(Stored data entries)
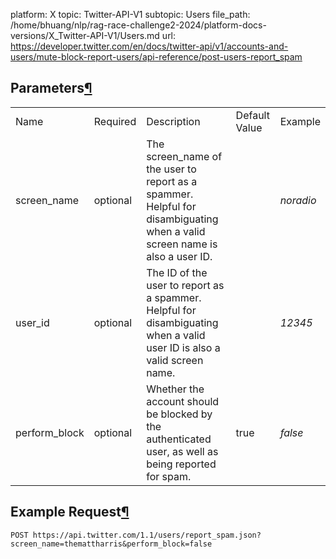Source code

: platform: X
topic: Twitter-API-V1
subtopic: Users
file_path: /home/bhuang/nlp/rag-race-challenge2-2024/platform-docs-versions/X_Twitter-API-V1/Users.md
url: https://developer.twitter.com/en/docs/twitter-api/v1/accounts-and-users/mute-block-report-users/api-reference/post-users-report_spam

## Parameters[¶](#parameters "Permalink to this headline")

|     |     |     |     |     |
| --- | --- | --- | --- | --- |
| Name | Required | Description | Default Value | Example |
| screen\_name | optional | The screen\_name of the user to report as a spammer. Helpful for disambiguating when a valid screen name is also a user ID. |     | _noradio_ |
| user\_id | optional | The ID of the user to report as a spammer. Helpful for disambiguating when a valid user ID is also a valid screen name. |     | _12345_ |
| perform\_block | optional | Whether the account should be blocked by the authenticated user, as well as being reported for spam. | true | _false_ |

## Example Request[¶](#example-request "Permalink to this headline")

`POST https://api.twitter.com/1.1/users/report_spam.json?screen_name=themattharris&perform_block=false`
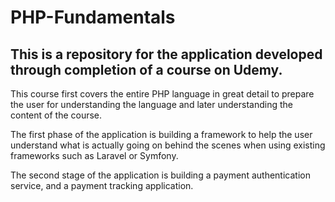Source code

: # PHP-Fundamentals
<h2>This is a repository for the application developed through completion of a course on Udemy.</h2>

<p>This course first covers the entire PHP language in great detail to prepare the user for understanding the language and later understanding the content of the course.</p>

<p>The first phase of the application is building a framework to help the user understand what is actually going on behind the scenes when using existing frameworks such as Laravel or Symfony.</p>

<p>The second stage of the application is building a payment authentication service, and a payment tracking application.</p>
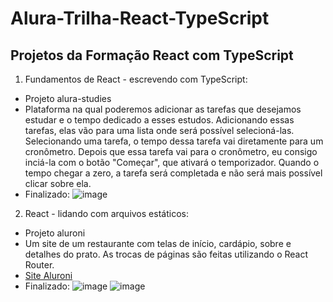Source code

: # Alura-Trilha-React-TypeScript

## Projetos da Formação React com TypeScript

1. Fundamentos de React - escrevendo com TypeScript:
  - Projeto alura-studies
  - Plataforma na qual poderemos adicionar as tarefas que desejamos estudar e o tempo dedicado a esses estudos. Adicionando essas tarefas, elas vão para uma lista onde será possível selecioná-las. Selecionando uma tarefa, o tempo dessa tarefa vai diretamente para um cronômetro. Depois que essa tarefa vai para o cronômetro, eu consigo inciá-la com o botão "Começar", que ativará o temporizador. Quando o tempo chegar a zero, a tarefa será completada e não será mais possível clicar sobre ela.
  - Finalizado:
  ![image](https://user-images.githubusercontent.com/68357388/164280439-70142db6-f00b-4830-9bc8-0a85c3db0961.png)
2. React - lidando com arquivos estáticos:
  - Projeto aluroni
  - Um site de um restaurante com telas de início, cardápio, sobre e detalhes do prato. As trocas de páginas são feitas utilizando o React Router.
  - [Site Aluroni](https://aluroni.netlify.app)
  - Finalizado:
![image](https://user-images.githubusercontent.com/68357388/165309429-c8a20c08-7eb8-4d2c-bbaf-54273c609d59.png)
![image](https://user-images.githubusercontent.com/68357388/164815565-541430fc-e655-47f2-bdad-d35bd33a130c.png)

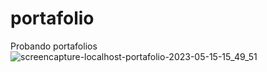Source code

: # portafolio
Probando portafolios
![screencapture-localhost-portafolio-2023-05-15-15_49_51](https://github.com/matiqueiro/portafolio/assets/72896152/aebd4687-012e-4f81-9209-f49612fc8b17)
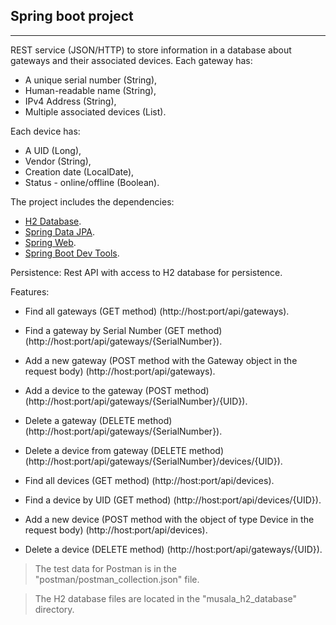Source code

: ## Spring boot project
***
REST service (JSON/HTTP) to store information in a database about gateways and their associated devices.
Each gateway has:
* A unique serial number (String),
* Human-readable name (String),
* IPv4 Address (String),
* Multiple associated devices (List).

Each device has:
* A UID (Long),
* Vendor (String),
* Creation date (LocalDate),
* Status - online/offline (Boolean).

The project includes the dependencies:
* [H2 Database](https://www.h2database.com/).
* [Spring Data JPA](https://spring.io/projects/spring-data-jpa).
* [Spring Web](https://spring.io/projects/spring-ws).
* [Spring Boot Dev Tools](https://mvnrepository.com/artifact/org.springframework.boot/spring-boot-devtools).

Persistence:
Rest API with access to H2 database for persistence.

Features:
* Find all gateways (GET method)
  (http://host:port/api/gateways).

* Find a gateway by Serial Number (GET method)
  (http://host:port/api/gateways/{SerialNumber}).

* Add a new gateway (POST method with the Gateway object in the request body)
  (http://host:port/api/gateways).

* Add a device to the gateway (POST method)
  (http://host:port/api/gateways/{SerialNumber}/{UID}).

* Delete a gateway (DELETE method)
  (http://host:port/api/gateways/{SerialNumber}).

* Delete a device from gateway (DELETE method)
  (http://host:port/api/gateways/{SerialNumber}/devices/{UID}).

* Find all devices (GET method)
  (http://host:port/api/devices).

* Find a device by UID (GET method)
  (http://host:port/api/devices/{UID}).

* Add a new device (POST method with the object of type Device in the request body)
  (http://host:port/api/devices).

* Delete a device (DELETE method)
  (http://host:port/api/gateways/{UID}).

> The test data for Postman is in the "postman/postman_collection.json" file.

> The H2 database files are located in the "musala_h2_database" directory.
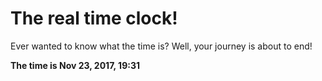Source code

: # The real time clock!

Ever wanted to know what the time is? Well, your journey is about to end!

**The time is Nov 23, 2017, 19:31**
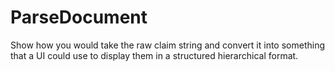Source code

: # ParseDocument
Show how you would take the raw claim string and convert it into something that a UI could use to display them in a structured hierarchical format.
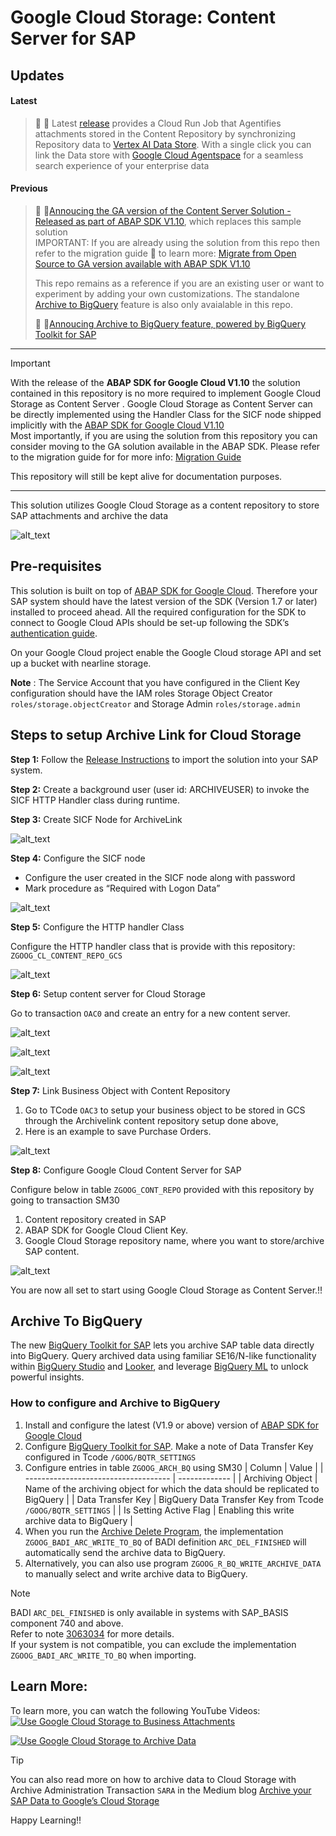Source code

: 
# Google Cloud Storage: Content Server for SAP
## Updates
#### Latest
> 📢 🚀 Latest [release](https://github.com/GoogleCloudPlatform/abap-sdk-sample-archivelink-content-repository/releases) provides a Cloud Run Job that Agentifies attachments stored in the Content Repository by synchronizing Repository data to [Vertex AI Data Store](https://cloud.google.com/generative-ai-app-builder/docs/create-datastore-ingest). With a single click you can link the Data store with [Google Cloud Agentspace](https://cloud.google.com/agentspace/agentspace-enterprise/docs/introduction-to-connectors-and-data-stores) for a seamless search experience of your enterprise data

#### Previous
> 📢 🚀[Annoucing the GA version of the Content Server Solution - Released as part of ABAP SDK V1.10](https://cloud.google.com/solutions/sap/docs/abap-sdk/on-premises-or-any-cloud/latest/implement-gcs-sap-content-repository), which replaces this sample solution\
> IMPORTANT: If you are already using the solution from this repo then refer to the migration guide 📖 to learn more: [Migrate from Open Source to GA version available with ABAP SDK V1.10](https://github.com/GoogleCloudPlatform/abap-sdk-sample-archivelink-content-repository/blob/main/Migration%20Guide%20for%20Content%20Repository%20from%20Open%20Source%20to%20GA%20Version.pdf)
>
> This repo remains as a reference if you are an existing user or want to experiment by adding your own customizations. The standalone [Archive to BigQuery](#archive-to-bigquery) feature is also only avaialable in this repo.
> 
> 📢 🚀[Annoucing Archive to BigQuery feature, powered by BigQuery Toolkit for SAP](#archive-to-bigquery) 
***
> [!IMPORTANT]
> With the release of the **ABAP SDK for Google Cloud V1.10** the solution contained in this repository is no more required to implement Google Cloud Storage as Content Server . 
> Google Cloud Storage as Content Server can be directly implemented using the Handler Class for the SICF node shipped implicitly with the [ABAP SDK for Google Cloud V1.10](https://cloud.google.com/solutions/sap/docs/abap-sdk/on-premises-or-any-cloud/latest/implement-gcs-sap-content-repository)\
> Most importantly, if you are using the solution from this repository you can consider moving to the GA solution available in the ABAP SDK. Please refer to the migration guide for for more info: [Migration Guide](https://github.com/GoogleCloudPlatform/abap-sdk-sample-archivelink-content-repository/blob/main/Migration%20Guide%20for%20Content%20Repository%20from%20Open%20Source%20to%20GA%20Version.pdf)
> 
> This repository will still be kept alive for documentation purposes.

***

This solution utilizes Google Cloud Storage as a content repository to store SAP attachments and archive the data

![alt_text](images/image_architecture.jpg "Google Cloud Storage as Content Server Architecture")



## Pre-requisites

This solution is built on top of [ABAP SDK for Google Cloud](https://cloud.google.com/solutions/sap/docs/abap-sdk/on-premises-or-any-cloud/whats-new). Therefore your SAP system should have the latest version of the SDK (Version 1.7 or later) installed to proceed ahead. All the required configuration for the SDK to connect to Google Cloud APIs should be set-up following the SDK’s [authentication guide](https://cloud.google.com/solutions/sap/docs/abap-sdk/on-premises-or-any-cloud/latest/authentication).

On your Google Cloud project enable the Google Cloud storage API and set up a bucket with nearline storage.

**Note** : The Service Account that you have configured in the Client Key configuration should have the IAM roles Storage Object Creator `roles/storage.objectCreator` and Storage Admin `roles/storage.admin`

## Steps to setup Archive Link for Cloud Storage

**Step 1:** Follow the [Release Instructions](https://github.com/GoogleCloudPlatform/abap-sdk-sample-archivelink-content-repository/releases) to import the solution into your SAP system.

**Step 2:** Create a background user (user id: ARCHIVEUSER)  to invoke the SICF HTTP Handler class during runtime.

**Step 3:** Create SICF Node for ArchiveLink

![alt_text](images/image1.jpg "New SICF Node")

**Step 4:** Configure the SICF node

*   Configure the user created in the SICF node along with password
*   Mark procedure as “Required with Logon Data” 

![alt_text](images/image2.jpg "SICF Node Configuration")

**Step 5:** Configure the HTTP handler Class

Configure the HTTP handler class that is provide with this repository: `ZGOOG_CL_CONTENT_REPO_GCS`

![alt_text](images/image3.jpg "Handle Class Configuration")

**Step 6:** Setup content server for Cloud Storage

Go to transaction `OAC0` and create an entry for a new content server.

![alt_text](images/image4.jpg)

![alt_text](images/image5.jpg)

![alt_text](images/image6.jpg)

**Step 7:** Link Business Object with Content Repository

1. Go to TCode `OAC3` to setup your business object to be stored in GCS through the Archivelink content repository setup done above, 
2. Here is an example to save Purchase Orders.

![alt_text](images/image7.jpg)


**Step 8:** Configure Google Cloud Content Server for SAP

Configure below in table `ZGOOG_CONT_REPO` provided with this repository by going to transaction SM30

1. Content repository created in SAP 
2. ABAP SDK for Google Cloud Client Key.
3. Google Cloud Storage repository name, where you want to store/archive SAP content.

![alt_text](images/image8.jpg)


You are now all set to start using Google Cloud Storage as Content Server.!!

## Archive To BigQuery

The new [BigQuery Toolkit for SAP](https://cloud.google.com/solutions/sap/docs/abap-sdk/on-premises-or-any-cloud/latest/bq-toolkit-for-sap-overview) lets you archive SAP table data directly into BigQuery. Query archived data using familiar SE16/N-like functionality within [BigQuery Studio](https://cloud.google.com/bigquery/docs/query-overview#bigquery-studio) and [Looker](https://cloud.google.com/looker), and leverage [BigQuery ML](https://cloud.google.com/bigquery/docs/bqml-introduction) to unlock powerful insights.

### How to configure and Archive to BigQuery

1. Install and configure the latest (V1.9 or above) version of [ABAP SDK for Google Cloud](https://cloud.google.com/solutions/sap/docs/abap-sdk/on-premises-or-any-cloud/latest/install-config)
2. Configure [BigQuery Toolkit for SAP](https://cloud.google.com/solutions/sap/docs/abap-sdk/on-premises-or-any-cloud/latest/bq-toolkit-for-sap-configuration). Make a note of Data Transfer Key configured in Tcode `/GOOG/BQTR_SETTINGS`
3. Configure entries in table `ZGOOG_ARCH_BQ` using SM30
   | Column                                 | Value         |
   | ------------------------------------   | ------------- |
   | Archiving Object                       | Name of the archiving object for which the data should be replicated to BigQuery |
   | Data Transfer Key                      | BigQuery Data Transfer Key from Tcode `/GOOG/BQTR_SETTINGS` |
   | Is Setting Active Flag                 | Enabling this write archive data to BigQuery |
4. When you run the [Archive Delete Program](https://help.sap.com/doc/saphelp_nw73ehp1/7.31.19/en-US/4d/8c788a910b154ee10000000a42189e/frameset.htm), the implementation `ZGOOG_BADI_ARC_WRITE_TO_BQ` of BADI definition `ARC_DEL_FINISHED` will automatically send the archive data to BigQuery. 
5. Alternatively, you can also use program `ZGOOG_R_BQ_WRITE_ARCHIVE_DATA` to manually select and write archive data to BigQuery. 

>[!NOTE]
> BADI `ARC_DEL_FINISHED` is only available in systems with SAP_BASIS component 740 and above. \
> Refer to note [3063034](https://me.sap.com/notes/3063034/E) for more details. \
>If your system is not compatible, you can exclude the implementation `ZGOOG_BADI_ARC_WRITE_TO_BQ` when importing.

## Learn More:

To learn more, you can watch the following YouTube Videos:\
[![Use Google Cloud Storage to Business Attachments](https://img.youtube.com/vi/-DAt2N-q98o/0.jpg)](https://www.youtube.com/watch?v=-DAt2N-q98o)

[![Use Google Cloud Storage to Archive Data](https://img.youtube.com/vi/_VgixubN0bU/0.jpg)](https://www.youtube.com/watch?v=_VgixubN0bU)

>[!TIP]
>You can also read more on how to archive data to Cloud Storage with Archive Administration Transaction `SARA` in the Medium blog [Archive your SAP Data to Google’s Cloud Storage](https://medium.com/google-cloud/archive-your-sap-data-to-googles-cloud-storage-3b6dfe6f79bd)

Happy Learning!!

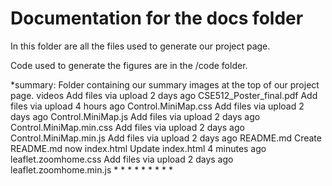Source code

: # Documentation for the docs folder

In this folder are all the files used to generate our project page.

Code used to generate the figures are in the /code folder.

*summary: Folder containing our summary images at the top of our project page.
videos	Add files via upload	2 days ago
CSE512_Poster_final.pdf	Add files via upload	4 hours ago
Control.MiniMap.css	Add files via upload	2 days ago
Control.MiniMap.js	Add files via upload	2 days ago
Control.MiniMap.min.css	Add files via upload	2 days ago
Control.MiniMap.min.js	Add files via upload	2 days ago
README.md	Create README.md	now
index.html	Update index.html	4 minutes ago
leaflet.zoomhome.css	Add files via upload	2 days ago
leaflet.zoomhome.min.js
*
*
*
*
*
*
*
*
*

▸ Task description:
If a line in the records contains the string "Control", copy it out.

▸ Answer to the problem:
Control.MiniMap.css	Add files via upload	2 days ago
Control.MiniMap.js	Add files via upload	2 days ago
Control.MiniMap.min.css	Add files via upload	2 days ago
Control.MiniMap.min.js	Add files via upload	2 days ago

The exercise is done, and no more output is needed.